Saturday, January 28, 2017

The marvel

"For man, the vast marvel is to be alive. Whatever the unborn and the dead may know, they cannot know the beauty, the marvel of being alive in the flesh. The dead may look after the afterwards. But the magnificent here and now of life in the flesh is ours, and ours only for a time. We ought to dance with rapture that we should be alive and in the flesh, and part of the living, incarnate cosmos."

D.H. Lawrence, lover of beauty, of nature, of being alive, wrote that in 1929, when he knew he was dying from tuberculosis. The famous English author died in 1930 in Vence, France, at the age of 44, after a life of poverty, ill-health and disappointment at the suppression of his books.

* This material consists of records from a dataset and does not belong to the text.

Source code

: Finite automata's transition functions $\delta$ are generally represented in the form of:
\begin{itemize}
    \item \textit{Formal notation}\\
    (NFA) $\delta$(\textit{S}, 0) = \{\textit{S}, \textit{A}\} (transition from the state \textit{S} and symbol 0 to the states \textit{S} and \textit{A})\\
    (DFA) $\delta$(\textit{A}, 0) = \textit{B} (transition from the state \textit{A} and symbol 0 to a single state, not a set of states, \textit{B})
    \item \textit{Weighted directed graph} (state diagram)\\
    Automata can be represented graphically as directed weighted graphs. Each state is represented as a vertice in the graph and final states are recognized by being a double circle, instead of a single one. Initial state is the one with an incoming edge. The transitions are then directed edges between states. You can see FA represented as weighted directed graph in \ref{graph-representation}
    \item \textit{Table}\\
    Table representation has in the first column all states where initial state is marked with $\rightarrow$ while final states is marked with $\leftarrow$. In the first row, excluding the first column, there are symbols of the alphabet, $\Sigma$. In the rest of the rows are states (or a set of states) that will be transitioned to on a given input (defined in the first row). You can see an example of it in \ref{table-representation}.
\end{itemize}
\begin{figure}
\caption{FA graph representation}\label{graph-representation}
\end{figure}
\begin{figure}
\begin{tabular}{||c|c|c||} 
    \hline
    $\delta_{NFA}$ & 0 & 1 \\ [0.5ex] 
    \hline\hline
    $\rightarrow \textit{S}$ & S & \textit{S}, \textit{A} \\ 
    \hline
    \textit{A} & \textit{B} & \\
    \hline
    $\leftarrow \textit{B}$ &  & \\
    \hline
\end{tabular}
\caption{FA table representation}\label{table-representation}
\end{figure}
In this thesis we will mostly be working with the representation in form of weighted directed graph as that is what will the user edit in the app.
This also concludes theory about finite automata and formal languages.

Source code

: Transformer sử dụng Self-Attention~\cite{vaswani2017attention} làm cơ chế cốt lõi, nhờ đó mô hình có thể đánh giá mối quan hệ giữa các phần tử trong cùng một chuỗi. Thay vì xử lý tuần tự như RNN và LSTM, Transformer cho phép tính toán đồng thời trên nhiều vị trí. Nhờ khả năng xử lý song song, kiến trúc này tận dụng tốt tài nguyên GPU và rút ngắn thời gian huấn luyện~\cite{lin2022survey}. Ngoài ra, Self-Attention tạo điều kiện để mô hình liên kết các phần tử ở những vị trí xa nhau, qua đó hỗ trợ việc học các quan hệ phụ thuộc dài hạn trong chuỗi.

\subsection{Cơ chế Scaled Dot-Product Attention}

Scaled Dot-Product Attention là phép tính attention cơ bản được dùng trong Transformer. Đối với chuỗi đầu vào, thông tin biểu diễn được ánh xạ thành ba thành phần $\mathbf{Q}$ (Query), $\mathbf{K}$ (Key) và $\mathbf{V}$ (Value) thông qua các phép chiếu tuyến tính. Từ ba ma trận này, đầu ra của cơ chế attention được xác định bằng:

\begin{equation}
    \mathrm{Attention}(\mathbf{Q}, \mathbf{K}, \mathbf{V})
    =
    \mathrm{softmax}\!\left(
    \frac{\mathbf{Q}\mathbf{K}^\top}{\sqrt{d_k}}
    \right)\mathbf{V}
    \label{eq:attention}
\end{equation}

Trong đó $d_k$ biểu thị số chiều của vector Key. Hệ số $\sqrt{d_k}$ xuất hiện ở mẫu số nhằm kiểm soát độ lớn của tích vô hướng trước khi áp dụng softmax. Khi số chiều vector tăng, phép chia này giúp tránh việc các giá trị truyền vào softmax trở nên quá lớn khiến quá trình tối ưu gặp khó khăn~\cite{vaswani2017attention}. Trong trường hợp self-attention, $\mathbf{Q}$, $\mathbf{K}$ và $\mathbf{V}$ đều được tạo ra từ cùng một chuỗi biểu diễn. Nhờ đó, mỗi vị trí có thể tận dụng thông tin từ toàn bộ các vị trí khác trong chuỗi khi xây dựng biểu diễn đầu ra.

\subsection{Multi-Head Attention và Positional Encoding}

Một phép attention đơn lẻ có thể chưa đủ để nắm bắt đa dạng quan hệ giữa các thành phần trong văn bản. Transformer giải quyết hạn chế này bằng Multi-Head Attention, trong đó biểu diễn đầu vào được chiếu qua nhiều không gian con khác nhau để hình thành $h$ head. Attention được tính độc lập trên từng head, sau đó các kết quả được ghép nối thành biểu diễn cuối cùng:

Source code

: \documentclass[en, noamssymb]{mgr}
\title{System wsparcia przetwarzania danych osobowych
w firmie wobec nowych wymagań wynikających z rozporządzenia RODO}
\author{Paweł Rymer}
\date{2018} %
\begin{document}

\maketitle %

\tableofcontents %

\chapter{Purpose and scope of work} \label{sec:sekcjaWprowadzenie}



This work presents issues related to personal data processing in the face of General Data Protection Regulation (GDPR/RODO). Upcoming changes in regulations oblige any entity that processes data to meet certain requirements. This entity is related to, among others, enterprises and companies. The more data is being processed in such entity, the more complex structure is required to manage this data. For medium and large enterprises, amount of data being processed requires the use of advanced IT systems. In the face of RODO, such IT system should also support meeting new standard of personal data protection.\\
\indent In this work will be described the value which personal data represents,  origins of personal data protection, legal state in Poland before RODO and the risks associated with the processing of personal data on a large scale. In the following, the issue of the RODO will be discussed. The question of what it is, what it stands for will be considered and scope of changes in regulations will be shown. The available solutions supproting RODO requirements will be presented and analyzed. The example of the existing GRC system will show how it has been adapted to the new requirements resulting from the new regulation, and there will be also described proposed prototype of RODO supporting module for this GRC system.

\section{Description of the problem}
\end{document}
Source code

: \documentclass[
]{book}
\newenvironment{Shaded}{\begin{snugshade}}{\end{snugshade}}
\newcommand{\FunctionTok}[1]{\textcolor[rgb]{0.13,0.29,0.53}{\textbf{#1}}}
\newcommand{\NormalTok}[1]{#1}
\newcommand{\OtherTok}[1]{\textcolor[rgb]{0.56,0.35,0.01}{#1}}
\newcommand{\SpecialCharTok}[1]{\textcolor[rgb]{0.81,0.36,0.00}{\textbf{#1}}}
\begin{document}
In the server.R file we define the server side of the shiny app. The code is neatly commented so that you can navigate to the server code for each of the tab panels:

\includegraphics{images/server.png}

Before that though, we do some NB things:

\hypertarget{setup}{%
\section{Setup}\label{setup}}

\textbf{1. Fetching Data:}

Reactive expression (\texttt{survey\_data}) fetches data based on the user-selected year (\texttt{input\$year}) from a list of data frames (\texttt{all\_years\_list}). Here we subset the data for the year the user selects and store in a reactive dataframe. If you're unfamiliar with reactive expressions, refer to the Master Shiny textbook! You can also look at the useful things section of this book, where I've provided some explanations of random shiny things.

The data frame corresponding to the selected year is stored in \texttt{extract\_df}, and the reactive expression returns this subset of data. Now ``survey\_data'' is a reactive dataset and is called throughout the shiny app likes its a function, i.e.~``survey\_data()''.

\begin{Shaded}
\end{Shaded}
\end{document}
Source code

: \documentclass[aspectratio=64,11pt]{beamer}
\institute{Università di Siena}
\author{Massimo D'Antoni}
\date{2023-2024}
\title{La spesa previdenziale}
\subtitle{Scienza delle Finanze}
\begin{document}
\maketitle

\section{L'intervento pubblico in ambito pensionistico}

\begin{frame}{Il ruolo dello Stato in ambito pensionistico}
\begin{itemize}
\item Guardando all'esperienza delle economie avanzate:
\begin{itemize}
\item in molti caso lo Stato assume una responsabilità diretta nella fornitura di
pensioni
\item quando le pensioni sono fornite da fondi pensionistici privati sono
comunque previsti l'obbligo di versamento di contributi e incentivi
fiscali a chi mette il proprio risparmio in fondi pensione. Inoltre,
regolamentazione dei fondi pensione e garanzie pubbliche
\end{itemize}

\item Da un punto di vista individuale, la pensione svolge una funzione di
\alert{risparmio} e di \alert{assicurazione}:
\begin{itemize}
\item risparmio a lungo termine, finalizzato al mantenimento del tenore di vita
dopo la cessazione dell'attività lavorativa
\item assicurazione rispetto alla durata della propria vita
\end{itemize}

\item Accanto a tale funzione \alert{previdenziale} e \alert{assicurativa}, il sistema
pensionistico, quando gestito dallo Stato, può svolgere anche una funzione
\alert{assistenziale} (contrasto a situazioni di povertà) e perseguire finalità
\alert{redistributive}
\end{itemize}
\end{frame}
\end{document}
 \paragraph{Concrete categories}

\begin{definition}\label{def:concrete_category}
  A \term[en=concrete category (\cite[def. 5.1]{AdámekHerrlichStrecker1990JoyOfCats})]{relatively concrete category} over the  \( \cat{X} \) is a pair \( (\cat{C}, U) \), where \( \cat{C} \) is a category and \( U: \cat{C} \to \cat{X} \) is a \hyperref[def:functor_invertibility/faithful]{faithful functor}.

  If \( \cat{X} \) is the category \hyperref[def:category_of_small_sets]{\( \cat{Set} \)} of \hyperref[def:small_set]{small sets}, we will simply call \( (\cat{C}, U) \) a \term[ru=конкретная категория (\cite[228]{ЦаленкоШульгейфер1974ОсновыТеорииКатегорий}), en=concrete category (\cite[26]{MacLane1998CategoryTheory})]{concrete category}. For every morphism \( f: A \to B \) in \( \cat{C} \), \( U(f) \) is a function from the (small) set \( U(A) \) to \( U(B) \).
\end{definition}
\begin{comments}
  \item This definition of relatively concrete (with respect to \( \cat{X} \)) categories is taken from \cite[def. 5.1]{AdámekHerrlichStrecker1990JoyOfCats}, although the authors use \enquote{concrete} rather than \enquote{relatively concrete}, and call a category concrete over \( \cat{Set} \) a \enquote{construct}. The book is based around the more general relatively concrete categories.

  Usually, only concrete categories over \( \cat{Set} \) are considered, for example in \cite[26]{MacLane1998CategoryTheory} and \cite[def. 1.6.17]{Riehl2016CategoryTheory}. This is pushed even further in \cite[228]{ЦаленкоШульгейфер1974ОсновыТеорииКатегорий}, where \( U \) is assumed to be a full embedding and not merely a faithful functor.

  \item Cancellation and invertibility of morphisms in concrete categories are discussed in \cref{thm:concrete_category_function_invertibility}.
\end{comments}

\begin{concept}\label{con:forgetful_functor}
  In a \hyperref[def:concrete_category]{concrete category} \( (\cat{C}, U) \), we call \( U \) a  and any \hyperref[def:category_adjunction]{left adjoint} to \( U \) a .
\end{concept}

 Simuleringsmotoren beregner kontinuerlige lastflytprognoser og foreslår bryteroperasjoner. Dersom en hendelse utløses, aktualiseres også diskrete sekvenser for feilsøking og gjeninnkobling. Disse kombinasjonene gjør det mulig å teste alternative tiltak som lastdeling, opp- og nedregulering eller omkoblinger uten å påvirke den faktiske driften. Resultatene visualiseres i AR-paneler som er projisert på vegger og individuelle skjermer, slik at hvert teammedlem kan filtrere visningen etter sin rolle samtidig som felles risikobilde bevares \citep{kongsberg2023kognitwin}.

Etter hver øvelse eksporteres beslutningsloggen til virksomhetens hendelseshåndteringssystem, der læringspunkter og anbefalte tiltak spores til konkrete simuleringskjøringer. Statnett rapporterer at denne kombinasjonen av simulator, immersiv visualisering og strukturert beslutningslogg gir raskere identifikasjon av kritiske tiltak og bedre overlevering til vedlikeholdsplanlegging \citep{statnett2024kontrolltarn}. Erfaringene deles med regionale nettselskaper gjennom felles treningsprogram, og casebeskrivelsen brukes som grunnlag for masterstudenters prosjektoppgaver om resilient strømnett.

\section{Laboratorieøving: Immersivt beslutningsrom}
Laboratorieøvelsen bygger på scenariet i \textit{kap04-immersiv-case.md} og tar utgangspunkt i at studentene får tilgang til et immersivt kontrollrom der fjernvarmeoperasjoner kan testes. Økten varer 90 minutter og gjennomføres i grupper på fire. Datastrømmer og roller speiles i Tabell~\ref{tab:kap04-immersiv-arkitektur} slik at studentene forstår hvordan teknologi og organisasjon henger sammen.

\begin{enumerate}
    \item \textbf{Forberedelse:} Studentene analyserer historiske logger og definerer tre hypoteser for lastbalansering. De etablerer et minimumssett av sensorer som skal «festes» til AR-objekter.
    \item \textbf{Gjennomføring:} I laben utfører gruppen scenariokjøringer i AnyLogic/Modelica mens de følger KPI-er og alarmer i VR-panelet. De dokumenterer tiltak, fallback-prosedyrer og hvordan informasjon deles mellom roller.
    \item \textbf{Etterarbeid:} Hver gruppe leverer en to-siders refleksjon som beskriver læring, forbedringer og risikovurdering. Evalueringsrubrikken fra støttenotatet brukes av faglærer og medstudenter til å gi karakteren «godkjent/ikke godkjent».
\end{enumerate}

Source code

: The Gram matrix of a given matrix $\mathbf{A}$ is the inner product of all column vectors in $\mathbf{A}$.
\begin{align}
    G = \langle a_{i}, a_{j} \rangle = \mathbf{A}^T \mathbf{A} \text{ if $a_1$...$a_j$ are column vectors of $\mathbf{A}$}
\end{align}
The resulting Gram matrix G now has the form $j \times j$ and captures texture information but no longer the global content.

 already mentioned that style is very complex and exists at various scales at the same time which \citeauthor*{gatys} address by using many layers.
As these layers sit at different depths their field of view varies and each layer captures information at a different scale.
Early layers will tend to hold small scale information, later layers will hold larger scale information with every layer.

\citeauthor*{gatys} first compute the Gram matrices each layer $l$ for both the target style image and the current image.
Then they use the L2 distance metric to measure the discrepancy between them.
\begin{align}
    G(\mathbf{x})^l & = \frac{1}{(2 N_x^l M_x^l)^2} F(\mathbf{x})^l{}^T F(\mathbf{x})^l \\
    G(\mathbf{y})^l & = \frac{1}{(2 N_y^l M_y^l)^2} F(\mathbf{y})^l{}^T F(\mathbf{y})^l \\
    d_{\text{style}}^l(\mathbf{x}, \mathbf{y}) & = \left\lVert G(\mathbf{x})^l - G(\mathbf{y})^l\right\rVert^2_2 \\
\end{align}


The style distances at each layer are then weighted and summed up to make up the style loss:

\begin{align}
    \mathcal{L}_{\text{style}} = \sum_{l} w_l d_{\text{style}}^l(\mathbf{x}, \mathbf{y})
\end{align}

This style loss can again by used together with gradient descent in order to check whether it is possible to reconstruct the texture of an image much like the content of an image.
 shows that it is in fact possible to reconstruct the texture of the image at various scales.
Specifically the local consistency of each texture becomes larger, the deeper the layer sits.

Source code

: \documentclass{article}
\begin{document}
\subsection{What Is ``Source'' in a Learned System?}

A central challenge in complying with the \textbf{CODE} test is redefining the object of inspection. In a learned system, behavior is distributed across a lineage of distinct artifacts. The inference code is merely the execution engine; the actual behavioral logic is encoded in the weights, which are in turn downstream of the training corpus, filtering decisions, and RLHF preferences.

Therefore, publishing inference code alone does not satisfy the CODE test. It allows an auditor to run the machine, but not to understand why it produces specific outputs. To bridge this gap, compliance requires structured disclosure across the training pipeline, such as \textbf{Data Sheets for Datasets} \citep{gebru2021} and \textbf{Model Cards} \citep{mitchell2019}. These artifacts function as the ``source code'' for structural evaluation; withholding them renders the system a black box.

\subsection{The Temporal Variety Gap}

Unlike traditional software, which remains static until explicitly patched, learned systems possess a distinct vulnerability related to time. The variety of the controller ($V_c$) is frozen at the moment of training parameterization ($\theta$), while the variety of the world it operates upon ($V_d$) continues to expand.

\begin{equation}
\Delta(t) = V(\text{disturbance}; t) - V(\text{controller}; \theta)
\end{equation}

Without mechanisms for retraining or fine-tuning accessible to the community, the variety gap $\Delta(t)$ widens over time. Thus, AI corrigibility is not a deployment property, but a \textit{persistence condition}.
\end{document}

In Portrait of A Genius, But..., Richard Adlington paints Lawrence as a troubled and difficult man, but a bright and unusual spirit who lived life to the full. As Lawrence's longtime friend Catherine Carswell wrote after his death, "he did nothing that he did not really want to do, and all that he most wanted to do he did. He went all over the world, he owned a ranch, he lived in the most beautiful corners of Europe, and met whom he wanted to meet and told them that they were wrong and he was right. He painted and made things, and sang and rode."

Adlington writes that when the young Lawrence took people for walks in the countryside, he made them seem so thrilling that the participants remembered them decades later. "However much Lawrence might be absorbed in talking on such a walk he noticed everything, 'the first to see the baby rabbit or cock-pheasant, the first primrose' as he walked 'briskly along with his lithe, light step, tirelessly observant, his eager eyes taking everything in.'"


I've seen a few snowdrops popping up in my walks in the last few days, but this little patch in my neighbour Audrey's garden is actually blooming.  The sight of the spring's first snowdrops came as I finished a biography of  D.H. Lawrence, who loved nature and always appreciated and noticed flowers. I thought D.H. would have paid attention to these.

1 comment:

  1. Quite the snowdrops! I didn't know that about Lawrence...nature and noticing flowers. Vence is quite an amazing place. It's where the Matisse Chapel is. One of my favourite structures in the world. Well, Notre Dame de Paris will always be my favourite.